Date <- as.POSIXlt(seq(as.Date(start_date), as.Date(end_date), by="month"))
date_df = data.frame(date=Date)
# load a data frame with results from PSPC's pension calculator
payment_df = read.csv("data/payment_df.csv") %>% janitor::clean_names()
payment_df$effective_from_date = as.Date(payment_df$effective_from_date)
payment_df$effective_to_date = as.Date(payment_df$effective_to_date)
# join tables to create a table with pension payments in each month
payment_schedule_df = date_df %>% left_join(payment_df, join_by(date >= effective_from_date ,
date <= effective_to_date))
payment_schedule_df$monthly = as.numeric(payment_schedule_df$monthly)

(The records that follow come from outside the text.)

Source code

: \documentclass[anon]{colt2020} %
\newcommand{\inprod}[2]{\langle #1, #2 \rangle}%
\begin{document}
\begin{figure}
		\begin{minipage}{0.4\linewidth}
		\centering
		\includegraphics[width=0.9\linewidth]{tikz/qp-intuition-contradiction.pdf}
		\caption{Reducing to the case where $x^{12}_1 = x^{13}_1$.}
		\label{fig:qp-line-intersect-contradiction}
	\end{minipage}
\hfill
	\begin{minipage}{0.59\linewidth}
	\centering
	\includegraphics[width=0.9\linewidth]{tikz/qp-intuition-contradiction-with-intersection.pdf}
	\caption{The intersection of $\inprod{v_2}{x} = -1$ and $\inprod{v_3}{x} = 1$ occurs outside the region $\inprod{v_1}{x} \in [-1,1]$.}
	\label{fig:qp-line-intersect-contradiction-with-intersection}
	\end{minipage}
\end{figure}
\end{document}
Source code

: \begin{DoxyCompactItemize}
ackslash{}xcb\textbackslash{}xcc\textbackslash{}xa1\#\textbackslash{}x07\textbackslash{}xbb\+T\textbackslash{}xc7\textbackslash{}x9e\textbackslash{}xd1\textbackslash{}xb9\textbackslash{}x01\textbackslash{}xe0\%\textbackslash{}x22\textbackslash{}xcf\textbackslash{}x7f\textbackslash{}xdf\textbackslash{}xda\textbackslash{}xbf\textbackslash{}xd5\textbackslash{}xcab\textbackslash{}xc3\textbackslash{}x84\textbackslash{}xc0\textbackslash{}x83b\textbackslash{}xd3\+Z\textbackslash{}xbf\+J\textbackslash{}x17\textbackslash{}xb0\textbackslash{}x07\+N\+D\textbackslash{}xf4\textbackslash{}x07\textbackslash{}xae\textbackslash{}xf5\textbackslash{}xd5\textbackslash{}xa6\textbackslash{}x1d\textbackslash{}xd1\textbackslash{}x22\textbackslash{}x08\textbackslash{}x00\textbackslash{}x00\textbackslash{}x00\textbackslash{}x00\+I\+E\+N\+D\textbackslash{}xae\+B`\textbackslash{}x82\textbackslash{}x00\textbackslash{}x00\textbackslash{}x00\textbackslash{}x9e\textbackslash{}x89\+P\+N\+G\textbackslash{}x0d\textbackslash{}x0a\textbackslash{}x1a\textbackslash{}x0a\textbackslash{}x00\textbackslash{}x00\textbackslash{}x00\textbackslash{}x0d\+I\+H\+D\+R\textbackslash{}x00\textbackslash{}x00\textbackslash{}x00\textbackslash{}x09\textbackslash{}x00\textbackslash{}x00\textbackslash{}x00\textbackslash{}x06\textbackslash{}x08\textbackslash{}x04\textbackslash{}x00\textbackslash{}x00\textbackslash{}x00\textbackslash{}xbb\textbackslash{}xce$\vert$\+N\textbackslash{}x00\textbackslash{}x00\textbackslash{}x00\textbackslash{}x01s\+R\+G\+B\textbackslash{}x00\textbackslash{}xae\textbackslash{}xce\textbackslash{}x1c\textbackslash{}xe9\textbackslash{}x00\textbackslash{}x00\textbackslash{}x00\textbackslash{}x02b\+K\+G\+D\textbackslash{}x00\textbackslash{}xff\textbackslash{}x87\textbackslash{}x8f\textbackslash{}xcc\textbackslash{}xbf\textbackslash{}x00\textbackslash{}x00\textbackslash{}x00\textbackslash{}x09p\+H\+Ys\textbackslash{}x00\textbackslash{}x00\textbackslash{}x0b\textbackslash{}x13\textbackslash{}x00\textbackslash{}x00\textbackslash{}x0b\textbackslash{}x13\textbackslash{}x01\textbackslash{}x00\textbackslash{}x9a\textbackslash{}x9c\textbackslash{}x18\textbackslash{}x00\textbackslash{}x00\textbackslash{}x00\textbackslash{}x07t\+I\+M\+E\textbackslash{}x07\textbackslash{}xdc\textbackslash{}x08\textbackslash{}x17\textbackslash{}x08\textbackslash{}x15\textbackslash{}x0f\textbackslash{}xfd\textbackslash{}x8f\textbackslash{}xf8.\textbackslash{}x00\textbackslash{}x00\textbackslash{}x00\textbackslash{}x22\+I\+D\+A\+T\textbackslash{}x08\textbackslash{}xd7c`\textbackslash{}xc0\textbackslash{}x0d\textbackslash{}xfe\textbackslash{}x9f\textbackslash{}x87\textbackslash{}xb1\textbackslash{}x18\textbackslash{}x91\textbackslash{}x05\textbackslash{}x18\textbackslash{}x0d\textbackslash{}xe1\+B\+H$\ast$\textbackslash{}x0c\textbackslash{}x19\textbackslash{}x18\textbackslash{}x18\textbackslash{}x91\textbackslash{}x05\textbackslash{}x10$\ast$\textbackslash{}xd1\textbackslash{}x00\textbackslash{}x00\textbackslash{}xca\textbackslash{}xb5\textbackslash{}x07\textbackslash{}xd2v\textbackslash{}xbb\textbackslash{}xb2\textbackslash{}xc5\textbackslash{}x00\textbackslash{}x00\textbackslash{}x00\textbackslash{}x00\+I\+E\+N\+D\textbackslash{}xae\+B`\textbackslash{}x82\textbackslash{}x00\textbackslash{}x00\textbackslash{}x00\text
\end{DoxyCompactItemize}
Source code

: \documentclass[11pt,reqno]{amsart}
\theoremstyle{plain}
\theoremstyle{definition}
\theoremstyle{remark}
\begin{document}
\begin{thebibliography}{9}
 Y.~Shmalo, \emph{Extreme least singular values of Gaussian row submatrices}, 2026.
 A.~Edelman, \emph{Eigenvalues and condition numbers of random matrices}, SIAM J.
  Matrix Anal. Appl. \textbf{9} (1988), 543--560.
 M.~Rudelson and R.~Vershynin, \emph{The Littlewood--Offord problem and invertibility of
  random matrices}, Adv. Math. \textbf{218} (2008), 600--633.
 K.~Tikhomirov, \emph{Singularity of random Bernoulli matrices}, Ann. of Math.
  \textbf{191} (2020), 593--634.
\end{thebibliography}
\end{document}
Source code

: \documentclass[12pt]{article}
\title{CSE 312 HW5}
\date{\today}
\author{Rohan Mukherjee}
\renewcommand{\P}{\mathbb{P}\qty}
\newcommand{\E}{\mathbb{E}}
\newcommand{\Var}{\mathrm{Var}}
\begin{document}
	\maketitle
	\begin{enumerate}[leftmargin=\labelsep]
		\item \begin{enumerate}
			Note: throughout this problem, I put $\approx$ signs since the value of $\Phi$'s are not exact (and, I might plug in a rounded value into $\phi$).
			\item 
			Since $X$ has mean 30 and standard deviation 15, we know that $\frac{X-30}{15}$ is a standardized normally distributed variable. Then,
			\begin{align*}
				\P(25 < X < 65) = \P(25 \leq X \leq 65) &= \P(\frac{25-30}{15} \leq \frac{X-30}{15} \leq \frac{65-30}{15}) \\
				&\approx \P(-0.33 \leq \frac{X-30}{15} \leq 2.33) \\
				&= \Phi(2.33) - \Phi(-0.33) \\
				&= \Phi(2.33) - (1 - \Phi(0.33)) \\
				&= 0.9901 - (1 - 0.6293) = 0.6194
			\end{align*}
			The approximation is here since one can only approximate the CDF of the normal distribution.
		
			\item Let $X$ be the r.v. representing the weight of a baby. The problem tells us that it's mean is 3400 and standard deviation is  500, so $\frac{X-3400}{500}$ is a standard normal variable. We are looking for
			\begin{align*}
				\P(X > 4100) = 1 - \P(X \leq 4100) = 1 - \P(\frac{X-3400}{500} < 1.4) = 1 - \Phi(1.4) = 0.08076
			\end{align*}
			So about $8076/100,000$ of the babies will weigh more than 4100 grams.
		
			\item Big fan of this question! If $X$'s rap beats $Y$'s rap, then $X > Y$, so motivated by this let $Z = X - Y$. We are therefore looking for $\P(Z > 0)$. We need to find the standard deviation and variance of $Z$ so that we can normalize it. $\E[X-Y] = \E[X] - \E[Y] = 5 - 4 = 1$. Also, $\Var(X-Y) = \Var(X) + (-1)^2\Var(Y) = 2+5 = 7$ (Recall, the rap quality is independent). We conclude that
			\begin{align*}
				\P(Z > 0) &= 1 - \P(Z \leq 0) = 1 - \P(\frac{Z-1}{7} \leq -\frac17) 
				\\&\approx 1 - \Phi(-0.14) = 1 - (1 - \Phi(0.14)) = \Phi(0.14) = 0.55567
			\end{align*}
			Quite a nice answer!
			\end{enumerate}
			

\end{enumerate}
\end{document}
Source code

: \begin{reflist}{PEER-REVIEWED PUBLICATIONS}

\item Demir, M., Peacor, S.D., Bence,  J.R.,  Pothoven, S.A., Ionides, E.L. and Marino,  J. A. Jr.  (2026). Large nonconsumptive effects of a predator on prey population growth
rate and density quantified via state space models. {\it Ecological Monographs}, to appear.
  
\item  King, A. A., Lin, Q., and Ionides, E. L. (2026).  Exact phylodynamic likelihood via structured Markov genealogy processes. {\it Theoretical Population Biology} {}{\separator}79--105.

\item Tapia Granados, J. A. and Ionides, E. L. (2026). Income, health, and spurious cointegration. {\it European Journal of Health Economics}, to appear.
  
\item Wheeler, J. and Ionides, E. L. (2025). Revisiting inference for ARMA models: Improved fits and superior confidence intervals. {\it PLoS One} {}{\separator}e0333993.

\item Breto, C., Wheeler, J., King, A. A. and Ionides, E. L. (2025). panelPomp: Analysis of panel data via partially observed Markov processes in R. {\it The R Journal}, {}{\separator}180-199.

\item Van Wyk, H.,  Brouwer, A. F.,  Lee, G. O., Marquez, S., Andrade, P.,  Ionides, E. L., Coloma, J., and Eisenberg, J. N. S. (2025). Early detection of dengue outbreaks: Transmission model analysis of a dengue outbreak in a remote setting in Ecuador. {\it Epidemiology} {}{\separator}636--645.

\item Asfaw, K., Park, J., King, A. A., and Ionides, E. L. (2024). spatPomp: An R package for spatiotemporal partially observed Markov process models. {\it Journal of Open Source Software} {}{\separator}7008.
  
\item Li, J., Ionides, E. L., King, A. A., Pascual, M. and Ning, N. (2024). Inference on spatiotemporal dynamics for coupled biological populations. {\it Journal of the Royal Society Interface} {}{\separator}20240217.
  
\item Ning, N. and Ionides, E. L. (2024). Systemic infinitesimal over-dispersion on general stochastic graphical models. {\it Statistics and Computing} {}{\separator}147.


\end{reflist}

#create a table summarizing payments by month
payment_summary_df = payment_schedule_df %>%
group_by(date) %>%
summarise(total_payment = sum(monthly))
# The result is a table that contains retirement payments from the PSPP,
## starting from 2052-03-01 (retirement date at 55) to 2082-03-01 (age 85):
payment_summary_df
## # A tibble: 361 × 2
## date total_payment
## <dttm> <dbl>
## 1 2052-03-01 00:00:00 2233.
## 2 2052-04-01 00:00:00 2233.
## 3 2052-05-01 00:00:00 2233.
## 4 2052-06-01 00:00:00 2233.
## 5 2052-07-01 00:00:00 2233.
## 6 2052-08-01 00:00:00 2233.
## 7 2052-09-01 00:00:00 2233.
## 8 2052-10-01 00:00:00 2233.
## 9 2052-11-01 00:00:00 2233.
## 10 2052-12-01 00:00:00 2233.
## # ℹ 351 more rows
Now, we want to figure out how much the pension payments are worth in today’s dollar*.
suppressPackageStartupMessages(library("FinancialMath"))
suppressPackageStartupMessages(library("scales"))
suppressPackageStartupMessages(library("lubridate"))
pension_npv = NPV(cf0=0, cf=payment_summary_df$total_payment,
times=-interval(payment_summary_df$date, mdy(03012023)) %/% months(1), i=0)
cat(paste0("The PSPP's NPV is:",dollar(pension_npv)," (",mdy(03012023)," dollar)"))
## The PSPP's NPV is:$1,299,935 (2023-03-01 dollar)
rate_vector = seq(0,0.15,0.01) #a vector of annual discount rate
pension_value_vector = c()
for (rate in rate_vector){
curr_value = NPV(cf0=0, cf=payment_summary_df$total_payment,
times=-interval(payment_summary_df$date, mdy(03012023)) %/% months(1), i=rate/12)
pension_value_vector = c(pension_value_vector,curr_value)
}
return_df = data.frame(annual_discount_rate = rate_vector, pension_npv=pension_value_vector)
return_df$pension_npv = dollar(return_df$pension_npv )
return_df$monthly_discount_rate = percent(return_df$annual_discount_rate/12)
return_df$annual_discount_rate = percent(return_df$annual_discount_rate)
names(return_df) = c("ROI (Annual)","Cash required for investment (2023 dollar)","ROI (Monthly)")
kable(return_df)
ROI (Annual) | Cash required for investment (2023 dollar) | ROI (Monthly) |
---|---|---|
0.0% | $1,299,935 | 0.000% |
1.0% | $824,441 | 0.083% |
2.0% | $526,561 | 0.167% |
3.0% | $338,698 | 0.250% |
4.0% | $219,411 | 0.333% |
5.0% | $143,143 | 0.417% |
6.0% | $94,040 | 0.500% |
7.0% | $62,206 | 0.583% |
8.0% | $41,425 | 0.667% |
9.0% | $27,766 | 0.750% |
10.0% | $18,728 | 0.833% |
11.0% | $12,709 | 0.917% |
12.0% | $8,674 | 1.000% |
13.0% | $5,952 | 1.083% |
14.0% | $4,106 | 1.167% |
15.0% | $2,846 | 1.250% |
Valued in 2023 dollar, the Net Present Value (NPV) of cash inflows generated by PSPP payments in Scenario 1 equates to $526,561 for 31.75 years of service, considering a 2% discount factor (representing the inflation rate). This translates to $16,585 when distributed over Jack’s entire tenure of service.